+++ Given data

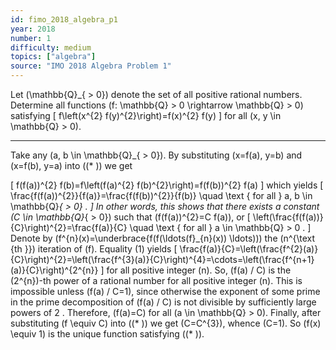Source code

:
 ```yaml
---
id: fimo_2018_algebra_p1
year: 2018
number: 1
difficulty: medium
topics: ["algebra"]
source: "IMO 2018 Algebra Problem 1"
---
```


Let \(\mathbb{Q}_{ > 0}\) denote the set of all positive rational numbers. Determine all functions \(f: \mathbb{Q} > 0 \rightarrow \mathbb{Q} > 0\) satisfying
\[
f\left(x^{2} f(y)^{2}\right)=f(x)^{2} f(y)
\]
for all \(x, y \in \mathbb{Q} > 0\).


---
Take any \(a, b \in \mathbb{Q}_{ > 0}\). By substituting \(x=f(a), y=b\) and \(x=f(b), y=a\) into \((* )\) we get

\[
f(f(a))^{2} f(b)=f\left(f(a)^{2} f(b)^{2}\right)=f(f(b))^{2} f(a)
\]
which yields
\[
\frac{f(f(a))^{2}}{f(a)}=\frac{f(f(b))^{2}}{f(b)} \quad \text { for all } a, b \in \mathbb{Q}_{ > 0} .
\]
In other words, this shows that there exists a constant \(C \in \mathbb{Q}_{ > 0}\) such that \(f(f(a))^{2}=C f(a)\), or
\[
\left(\frac{f(f(a))}{C}\right)^{2}=\frac{f(a)}{C} \quad \text { for all } a \in \mathbb{Q} > 0 .
\]
Denote by \(f^{n}(x)=\underbrace{f(f(\ldots(f}_{n}(x)) \ldots))\) the \(n^{\text {th }}\) iteration of \(f\). Equality (1) yields
\[
\frac{f(a)}{C}=\left(\frac{f^{2}(a)}{C}\right)^{2}=\left(\frac{f^{3}(a)}{C}\right)^{4}=\cdots=\left(\frac{f^{n+1}(a)}{C}\right)^{2^{n}}
\]
for all positive integer \(n\). So, \(f(a) / C\) is the \(2^{n}\)-th power of a rational number for all positive integer \(n\). This is impossible unless \(f(a) / C=1\), since otherwise the exponent of some prime in the prime decomposition of \(f(a) / C\) is not divisible by sufficiently large powers of 2 . Therefore, \(f(a)=C\) for all \(a \in \mathbb{Q} > 0\).
Finally, after substituting \(f \equiv C\) into \((* )\) we get \(C=C^{3}\), whence \(C=1\). So \(f(x) \equiv 1\) is the unique function satisfying \((* )\).
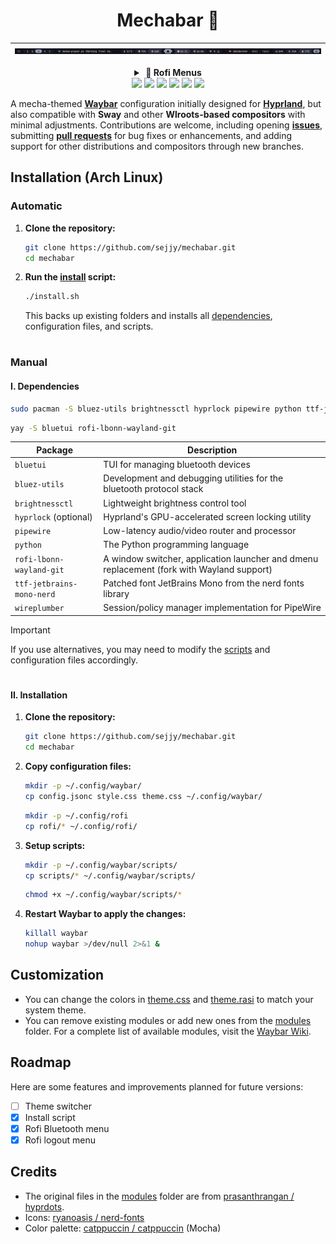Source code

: <div align="center">

# Mechabar 🤖

| ![Preview 1](assets/v1.0.0.png)                  |
| :----------------------------------------------: |

<details>
<summary><strong>&nbsp;🚀 Rofi Menus</strong></summary>

| 🛜 Wi-Fi and Bluetooth                           |
| :----------------------------------------------: |
| ![Wi-Fi Menu](assets/wifi-menu.png)              |
| ![Bluetooth Menu](assets/bluetooth-menu.png)     |
| `on-click-right`: **`nmtui`**, **`bluetui`**     |
| ![Bluetooth Menu](assets/wifi-bluetooth-tui.png) |

| ⏸️ Logout                                        |
| :----------------------------------------------: |
| ![Logout Menu](assets/logout-menu.png)           |

</details>

<!-- Dark Mode -->

<a href="https://github.com/sejjy/mechabar/stargazers#gh-dark-mode-only">
  <img
    src="https://img.shields.io/github/stars/sejjy/mechabar?colorA=1e1e2e&colorB=f9e2af&style=for-the-badge"
/></a>
<a href="https://github.com/sejjy/mechabar/commits#gh-dark-mode-only">
  <img
    src="https://img.shields.io/github/last-commit/sejjy/mechabar?colorA=1e1e2e&colorB=a6e3a1&style=for-the-badge"
/></a>
<a href="https://github.com/sejjy/mechabar/contributors#gh-dark-mode-only">
  <img
    src="https://img.shields.io/github/contributors/sejjy/mechabar?colorA=1e1e2e&colorB=b4befe&style=for-the-badge"
/></a>

<!-- Light Mode -->

<a href="https://github.com/sejjy/mechabar/stargazers#gh-light-mode-only">
  <img
    src="https://img.shields.io/github/stars/sejjy/mechabar?colorA=cdd6f4&colorB=f9e2af&style=for-the-badge"
/></a>
<a href="https://github.com/sejjy/mechabar/commits#gh-light-mode-only">
  <img
    src="https://img.shields.io/github/last-commit/sejjy/mechabar?colorA=cdd6f4&colorB=a6e3a1&style=for-the-badge"
/></a>
<a href="https://github.com/sejjy/mechabar/contributors#gh-light-mode-only">
  <img
    src="https://img.shields.io/github/contributors/sejjy/mechabar?colorA=cdd6f4&colorB=b4befe&style=for-the-badge"
/></a>

</div>

A mecha-themed **[Waybar](https://github.com/Alexays/Waybar)** configuration initially designed for **[Hyprland](https://github.com/hyprwm/Hyprland)**, but also compatible with **Sway** and other **Wlroots-based compositors** with minimal adjustments. Contributions are welcome, including opening **[issues](https://github.com/sejjy/mechabar/issues)**, submitting **[pull requests](https://github.com/sejjy/mechabar/pulls)** for bug fixes or enhancements, and adding support for other distributions and compositors through new branches.

## Installation (Arch Linux)

### Automatic

1. **Clone the repository:**

   ```bash
   git clone https://github.com/sejjy/mechabar.git
   cd mechabar
   ```

2. **Run the [install](/install.sh) script:**

   ```bash
   ./install.sh
   ```

   This backs up existing folders and installs all [dependencies](#i-dependencies), configuration files, and scripts.

#

### Manual

#### I. Dependencies

```bash
sudo pacman -S bluez-utils brightnessctl hyprlock pipewire python ttf-jetbrains-mono-nerd wireplumber
```

```bash
yay -S bluetui rofi-lbonn-wayland-git
```

| Package                   | Description                                                                               |
| ------------------------- | ----------------------------------------------------------------------------------------- |
| `bluetui`                 | TUI for managing bluetooth devices                                                        |
| `bluez-utils`             | Development and debugging utilities for the bluetooth protocol stack                      |
| `brightnessctl`           | Lightweight brightness control tool                                                       |
| `hyprlock` (optional)     | Hyprland's GPU-accelerated screen locking utility                                         |
| `pipewire`                | Low-latency audio/video router and processor                                              |
| `python`                  | The Python programming language                                                           |
| `rofi-lbonn-wayland-git`  | A window switcher, application launcher and dmenu replacement (fork with Wayland support) |
| `ttf-jetbrains-mono-nerd` | Patched font JetBrains Mono from the nerd fonts library                                   |
| `wireplumber`             | Session/policy manager implementation for PipeWire                                        |

> [!IMPORTANT]
> If you use alternatives, you may need to modify the [scripts](/scripts/) and configuration files accordingly.

#

#### II. Installation

1. **Clone the repository:**

   ```bash
   git clone https://github.com/sejjy/mechabar.git
   cd mechabar
   ```

2. **Copy configuration files:**

   ```bash
   mkdir -p ~/.config/waybar/
   cp config.jsonc style.css theme.css ~/.config/waybar/
   ```

   ```bash
   mkdir -p ~/.config/rofi
   cp rofi/* ~/.config/rofi/
   ```

3. **Setup scripts:**

   ```bash
   mkdir -p ~/.config/waybar/scripts/
   cp scripts/* ~/.config/waybar/scripts/
   ```

   ```bash
   chmod +x ~/.config/waybar/scripts/*
   ```

4. **Restart Waybar to apply the changes:**

   ```bash
   killall waybar
   nohup waybar >/dev/null 2>&1 &
   ```

## Customization

- You can change the colors in [theme.css](/theme.css) and [theme.rasi](/rofi/theme.rasi) to match your system theme.
- You can remove existing modules or add new ones from the [modules](/modules/) folder. For a complete list of available modules, visit the [Waybar Wiki](https://github.com/Alexays/Waybar/wiki).

## Roadmap

Here are some features and improvements planned for future versions:

- [ ] Theme switcher
- [x] Install script
- [x] Rofi Bluetooth menu
- [x] Rofi logout menu

## Credits

- The original files in the [modules](/modules/) folder are from [prasanthrangan / hyprdots](https://github.com/prasanthrangan/hyprdots).
- Icons: [ryanoasis / nerd-fonts](https://github.com/ryanoasis/nerd-fonts)
- Color palette: [catppuccin / catppuccin](https://github.com/catppuccin/catppuccin) (Mocha)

++++++

Exercise aim — When you repeat the data, keep it exact and drop every picture.

Result for this task —
Source code

:
 ```yaml
---
id: fimo_2018_algebra_p1
year: 2018
number: 1
difficulty: medium
topics: ["algebra"]
source: "IMO 2018 Algebra Problem 1"
---
```


Let \(\mathbb{Q}_{ > 0}\) denote the set of all positive rational numbers. Determine all functions \(f: \mathbb{Q} > 0 \rightarrow \mathbb{Q} > 0\) satisfying
\[
f\left(x^{2} f(y)^{2}\right)=f(x)^{2} f(y)
\]
for all \(x, y \in \mathbb{Q} > 0\).


---
Take any \(a, b \in \mathbb{Q}_{ > 0}\). By substituting \(x=f(a), y=b\) and \(x=f(b), y=a\) into \((* )\) we get

\[
f(f(a))^{2} f(b)=f\left(f(a)^{2} f(b)^{2}\right)=f(f(b))^{2} f(a)
\]
which yields
\[
\frac{f(f(a))^{2}}{f(a)}=\frac{f(f(b))^{2}}{f(b)} \quad \text { for all } a, b \in \mathbb{Q}_{ > 0} .
\]
In other words, this shows that there exists a constant \(C \in \mathbb{Q}_{ > 0}\) such that \(f(f(a))^{2}=C f(a)\), or
\[
\left(\frac{f(f(a))}{C}\right)^{2}=\frac{f(a)}{C} \quad \text { for all } a \in \mathbb{Q} > 0 .
\]
Denote by \(f^{n}(x)=\underbrace{f(f(\ldots(f}_{n}(x)) \ldots))\) the \(n^{\text {th }}\) iteration of \(f\). Equality (1) yields
\[
\frac{f(a)}{C}=\left(\frac{f^{2}(a)}{C}\right)^{2}=\left(\frac{f^{3}(a)}{C}\right)^{4}=\cdots=\left(\frac{f^{n+1}(a)}{C}\right)^{2^{n}}
\]
for all positive integer \(n\). So, \(f(a) / C\) is the \(2^{n}\)-th power of a rational number for all positive integer \(n\). This is impossible unless \(f(a) / C=1\), since otherwise the exponent of some prime in the prime decomposition of \(f(a) / C\) is not divisible by sufficiently large powers of 2 . Therefore, \(f(a)=C\) for all \(a \in \mathbb{Q} > 0\).
Finally, after substituting \(f \equiv C\) into \((* )\) we get \(C=C^{3}\), whence \(C=1\). So \(f(x) \equiv 1\) is the unique function satisfying \((* )\).
Source code

: <div align="center">

# Mechabar 🤖

| ![Preview 1](assets/v1.0.0.png)                  |
| :----------------------------------------------: |

<details>
<summary><strong>&nbsp;🚀 Rofi Menus</strong></summary>

| 🛜 Wi-Fi and Bluetooth                           |
| :----------------------------------------------: |
| ![Wi-Fi Menu](assets/wifi-menu.png)              |
| ![Bluetooth Menu](assets/bluetooth-menu.png)     |
| `on-click-right`: **`nmtui`**, **`bluetui`**     |
| ![Bluetooth Menu](assets/wifi-bluetooth-tui.png) |

| ⏸️ Logout                                        |
| :----------------------------------------------: |
| ![Logout Menu](assets/logout-menu.png)           |

</details>

<!-- Dark Mode -->

<a href="https://github.com/sejjy/mechabar/stargazers#gh-dark-mode-only">
  <img
    src="https://img.shields.io/github/stars/sejjy/mechabar?colorA=1e1e2e&colorB=f9e2af&style=for-the-badge"
/></a>
<a href="https://github.com/sejjy/mechabar/commits#gh-dark-mode-only">
  <img
    src="https://img.shields.io/github/last-commit/sejjy/mechabar?colorA=1e1e2e&colorB=a6e3a1&style=for-the-badge"
/></a>
<a href="https://github.com/sejjy/mechabar/contributors#gh-dark-mode-only">
  <img
    src="https://img.shields.io/github/contributors/sejjy/mechabar?colorA=1e1e2e&colorB=b4befe&style=for-the-badge"
/></a>

<!-- Light Mode -->

<a href="https://github.com/sejjy/mechabar/stargazers#gh-light-mode-only">
  <img
    src="https://img.shields.io/github/stars/sejjy/mechabar?colorA=cdd6f4&colorB=f9e2af&style=for-the-badge"
/></a>
<a href="https://github.com/sejjy/mechabar/commits#gh-light-mode-only">
  <img
    src="https://img.shields.io/github/last-commit/sejjy/mechabar?colorA=cdd6f4&colorB=a6e3a1&style=for-the-badge"
/></a>
<a href="https://github.com/sejjy/mechabar/contributors#gh-light-mode-only">
  <img
    src="https://img.shields.io/github/contributors/sejjy/mechabar?colorA=cdd6f4&colorB=b4befe&style=for-the-badge"
/></a>

</div>

A mecha-themed **[Waybar](https://github.com/Alexays/Waybar)** configuration initially designed for **[Hyprland](https://github.com/hyprwm/Hyprland)**, but also compatible with **Sway** and other **Wlroots-based compositors** with minimal adjustments. Contributions are welcome, including opening **[issues](https://github.com/sejjy/mechabar/issues)**, submitting **[pull requests](https://github.com/sejjy/mechabar/pulls)** for bug fixes or enhancements, and adding support for other distributions and compositors through new branches.

## Installation (Arch Linux)

### Automatic

1. **Clone the repository:**

   ```bash
   git clone https://github.com/sejjy/mechabar.git
   cd mechabar
   ```

2. **Run the [install](/install.sh) script:**

   ```bash
   ./install.sh
   ```

   This backs up existing folders and installs all [dependencies](#i-dependencies), configuration files, and scripts.

#

### Manual

#### I. Dependencies

```bash
sudo pacman -S bluez-utils brightnessctl hyprlock pipewire python ttf-jetbrains-mono-nerd wireplumber
```

```bash
yay -S bluetui rofi-lbonn-wayland-git
```

| Package                   | Description                                                                               |
| ------------------------- | ----------------------------------------------------------------------------------------- |
| `bluetui`                 | TUI for managing bluetooth devices                                                        |
| `bluez-utils`             | Development and debugging utilities for the bluetooth protocol stack                      |
| `brightnessctl`           | Lightweight brightness control tool                                                       |
| `hyprlock` (optional)     | Hyprland's GPU-accelerated screen locking utility                                         |
| `pipewire`                | Low-latency audio/video router and processor                                              |
| `python`                  | The Python programming language                                                           |
| `rofi-lbonn-wayland-git`  | A window switcher, application launcher and dmenu replacement (fork with Wayland support) |
| `ttf-jetbrains-mono-nerd` | Patched font JetBrains Mono from the nerd fonts library                                   |
| `wireplumber`             | Session/policy manager implementation for PipeWire                                        |

> [!IMPORTANT]
> If you use alternatives, you may need to modify the [scripts](/scripts/) and configuration files accordingly.

#

#### II. Installation

1. **Clone the repository:**

   ```bash
   git clone https://github.com/sejjy/mechabar.git
   cd mechabar
   ```

2. **Copy configuration files:**

   ```bash
   mkdir -p ~/.config/waybar/
   cp config.jsonc style.css theme.css ~/.config/waybar/
   ```

   ```bash
   mkdir -p ~/.config/rofi
   cp rofi/* ~/.config/rofi/
   ```

3. **Setup scripts:**

   ```bash
   mkdir -p ~/.config/waybar/scripts/
   cp scripts/* ~/.config/waybar/scripts/
   ```

   ```bash
   chmod +x ~/.config/waybar/scripts/*
   ```

4. **Restart Waybar to apply the changes:**

   ```bash
   killall waybar
   nohup waybar >/dev/null 2>&1 &
   ```

## Customization

- You can change the colors in [theme.css](/theme.css) and [theme.rasi](/rofi/theme.rasi) to match your system theme.
- You can remove existing modules or add new ones from the [modules](/modules/) folder. For a complete list of available modules, visit the [Waybar Wiki](https://github.com/Alexays/Waybar/wiki).

## Roadmap

Here are some features and improvements planned for future versions:

- [ ] Theme switcher
- [x] Install script
- [x] Rofi Bluetooth menu
- [x] Rofi logout menu

## Credits

- The original files in the [modules](/modules/) folder are from [prasanthrangan / hyprdots](https://github.com/prasanthrangan/hyprdots).
- Icons: [ryanoasis / nerd-fonts](https://github.com/ryanoasis/nerd-fonts)
- Color palette: [catppuccin / catppuccin](https://github.com/catppuccin/catppuccin) (Mocha)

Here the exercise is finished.